Beats All You Ever Saw

So as I mentioned, I saw The Dukes of Hazzard movie, and it was dumb enough to warrant its own post. Seriously, this is an aggressively stupid movie. Pretty harmless overall, but damn is it stupid. But then, that makes it a near perfect movie version of “The Dukes of Hazzard” TV show. It’s less like the show and more like a cross betwen Super Troopers, “Jack-ass,” and NASCAR.

You’ve got to give some credit to the movie for making the characters real rednecks, not the pasteurized family-friendly pretty boys of the TV show (and for that matter, the Smokey and the Bandit/CB Radio crap that the TV show was trying to capitalize). The guys in this movie are way under-educated, they don’t shave, they say “sumbitch” and “shit” and “yeehaw” a lot, and they like drivin’ fast and blowin’ shit up just for the hell of it. And credit the movie for taking people that would be pretty gross and scary if you ever met them in real life and making them seem pretty harmless.

I read an interview with jessica Simpson where she was concerned about her performance and worried if she could pull it off; I don’t know where the hell that came from. She’s awful in it as an actress, but she’s not really there for her acting. And so that works — she’s astoundingly hot. Impossibly so — she crosses that line of “so hot she doesn’t seem real,” like Catherine Zeta-Jones, and then comes back around to just being hot again.

As for the guys, Stiffler as Bo is pretty much redneck Stiffler with a chia beard and his weird Neanderthal grin the whole time. Johnny Knoxville I hate to say anything about, because it’d just be saying the same thing as all those reviews and interviews that always get written about him. He’s just got charisma, there’s no other way to put it. You may not want to like him, but you do. He doesn’t hog the camera and grab for attention, he doesn’t play it too earnest or too goofy, he never seems like he’s outside the movie making fun of it — no matter what happens, he’s right in the thick of it, and he makes it seem tolerable. Whether it’s blowing stuff up with flaming arrows, being dragged around the back of a truck, making fun of blacks and Japanese people and gay guys, or listening to Willie Nelson tell stupid jokes.

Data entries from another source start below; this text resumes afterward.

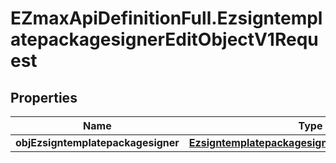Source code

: # EZmaxApiDefinitionFull.EzsigntemplatepackagesignerEditObjectV1Request

## Properties

Name | Type | Description | Notes
------------ | ------------- | ------------- | -------------
**objEzsigntemplatepackagesigner** | [**EzsigntemplatepackagesignerRequestCompound**](EzsigntemplatepackagesignerRequestCompound.md) |  | 


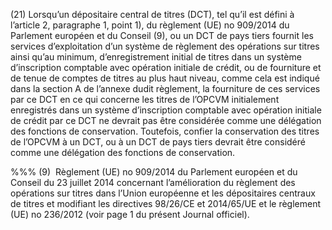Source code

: (21) Lorsqu’un dépositaire central de titres (DCT), tel qu’il est défini à l’article 2, paragraphe 1, point 1), du règlement (UE) no 909/2014 du Parlement européen et du Conseil (9), ou un DCT de pays tiers fournit les services d’exploitation d’un système de règlement des opérations sur titres ainsi qu’au minimum, d’enregistrement initial de titres dans un système d’inscription comptable avec opération initiale de crédit, ou de fourniture et de tenue de comptes de titres au plus haut niveau, comme cela est indiqué dans la section A de l’annexe dudit règlement, la fourniture de ces services par ce DCT en ce qui concerne les titres de l’OPCVM initialement enregistrés dans un système d’inscription comptable avec opération initiale de crédit par ce DCT ne devrait pas être considérée comme une délégation des fonctions de conservation. Toutefois, confier la conservation des titres de l’OPCVM à un DCT, ou à un DCT de pays tiers devrait être considéré comme une délégation des fonctions de conservation.

%%% (9)  Règlement (UE) no 909/2014 du Parlement européen et du Conseil du 23 juillet 2014 concernant l’amélioration du règlement des opérations sur titres dans l’Union européenne et les dépositaires centraux de titres et modifiant les directives 98/26/CE et 2014/65/UE et le règlement (UE) no 236/2012 (voir page 1 du présent Journal officiel).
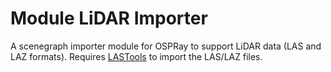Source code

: # Module LiDAR Importer

A scenegraph importer module for OSPRay to support LiDAR data
(LAS and LAZ formats). Requires [LASTools](https://rapidlasso.com/lastools/)
to import the LAS/LAZ files.

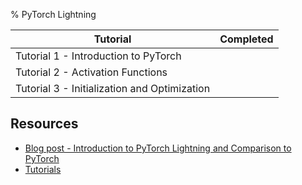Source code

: % PyTorch Lightning


| Tutorial | Completed|
|---|---|
|Tutorial 1 - Introduction to PyTorch | |
| Tutorial 2 - Activation Functions | |
| Tutorial 3 - Initialization and Optimization | | 





## Resources
- [Blog post - Introduction to PyTorch Lightning and Comparison to PyTorch](https://amaarora.github.io/2020/07/12/oganized-pytorch.html)
- [Tutorials](https://pytorchlightning.github.io/lightning-tutorials/ )
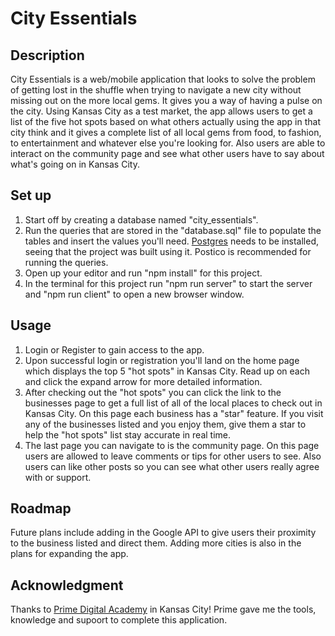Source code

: # City Essentials

## Description
City Essentials is a web/mobile application that looks to solve the problem of getting lost in the shuffle when trying to navigate a new city without missing out on the more local gems. It gives you a way of having a pulse on the city. Using Kansas City as a test market, the app allows users to get a list of the five hot spots based on what others actually using the app in that city think and it gives a complete list of all local gems from food, to fashion, to entertainment and whatever else you're looking for. Also users are able to interact on the community page and see what other users have to say about what's going on in Kansas City.

## Set up
1. Start off by creating a database named "city_essentials".
2. Run the queries that are stored in the "database.sql" file to populate the tables and insert the values you'll need. [Postgres](https://www.postgresql.org/download/) needs to be installed, seeing that the project was built using it. Postico is recommended for running the queries.
3. Open up your editor and run "npm install" for this project.
4. In the terminal for this project run "npm run server" to start the server and "npm run client" to open a new browser window.

## Usage
1. Login or Register to gain access to the app.
2. Upon successful login or registration you'll land on the home page which displays the top 5 "hot spots" in Kansas City. Read up on each and click the expand arrow for more detailed information.
3. After checking out the "hot spots" you can click the link to the businesses page to get a full list of all of the local places to check out in Kansas City. On this page each business has a "star" feature. If you visit any of the businesses listed and you enjoy them, give them a star to help the "hot spots" list stay accurate in real time.
4. The last page you can navigate to is the community page. On this page users are allowed to leave comments or tips for other users to see. Also users can like other posts so you can see what other users really agree with or support.

## Roadmap
Future plans include adding in the Google API to give users their proximity to the business listed and direct them. Adding more cities is also in the plans for expanding the app.

## Acknowledgment
Thanks to [Prime Digital Academy](www.primeacademy.io) in Kansas City! Prime gave me the tools, knowledge and supoort to complete this application.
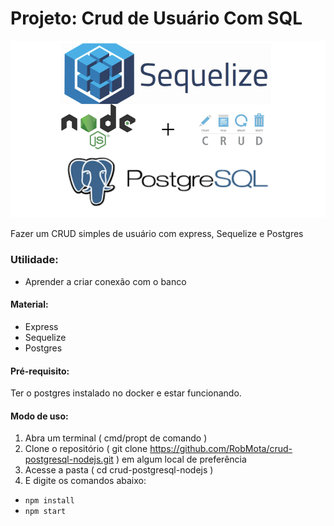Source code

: # Projeto: Crud de Usuário Com SQL

![](./node.png)

Fazer um CRUD simples de usuário com express, Sequelize e Postgres

### Utilidade:

- Aprender a criar conexão com o banco

#### Material:

- Express
- Sequelize
- Postgres


#### Pré-requisito:

 Ter o postgres instalado no docker e estar funcionando.

#### Modo de uso:

1. Abra um terminal ( cmd/propt de comando )
2. Clone o repositório ( git clone https://github.com/RobMota/crud-postgresql-nodejs.git ) em algum local de preferência
3. Acesse a pasta ( cd crud-postgresql-nodejs )
4. E digite os comandos abaixo:

- `npm install`
- `npm start`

Nobody else really works so well. Because of the director whose name I can’t spell and it’s not worth looking up, you get lots of Broken Lizard alumni, and a fair amount of pot-smoking. Willie Nelson had some influence on that too, I’m sure. They did stunt casting for a lot of the parts, but the biggest side parts like Roscoe and the creepy guy “Sheev” were given to Broken Lizard guys, who just aren’t memorable. And the director also drives home that this is supposed to be a movie by guys for guys — they’re going for the Spike TV audience big time.

Other things you’ve got to give it credit for: actually setting it in Georgia, acknowledging that Atlanta and rural GA might as well be two separate countries (although I don’t know why they went all the way to Atlanta for a university when they could’ve just driven to Athens), acknowledging that the Confederate flag on the top of the General Lee can be offensive to both blacks and whites without making too big a show of it, good use of narration (although of course without Waylon Jennings, sadly), and casting Joe Don Baker. Other stuff that doesn’t work: Lynda Carter, Willie Nelson, Burt Reynolds who just comes off as creepy and slimy but not in the endearing way you’re supposed to feel about Boss Hogg, and casting Joe Don Baker.

And it just occurred to me that I put more effort into writing about this movie than they probably spent writing the movie itself. It’s not even as if I’ve got much nostalgia for GA or the Dukes of Hazzard anymore.

2 thoughts on “Beats All You Ever Saw”

  1. Having never watched a single episode of “Dukes of Hazzard”–EVER!–I wonder what it will be like to see the movie without that point of reference. I’m tempted to see it just to answer that question.

  2. I watched too many episodes of this show as a kid…I must admit! I put it in the same class as the Gil Gerard “Buck Rogers” series: how Jeff spent his evenings in 1980.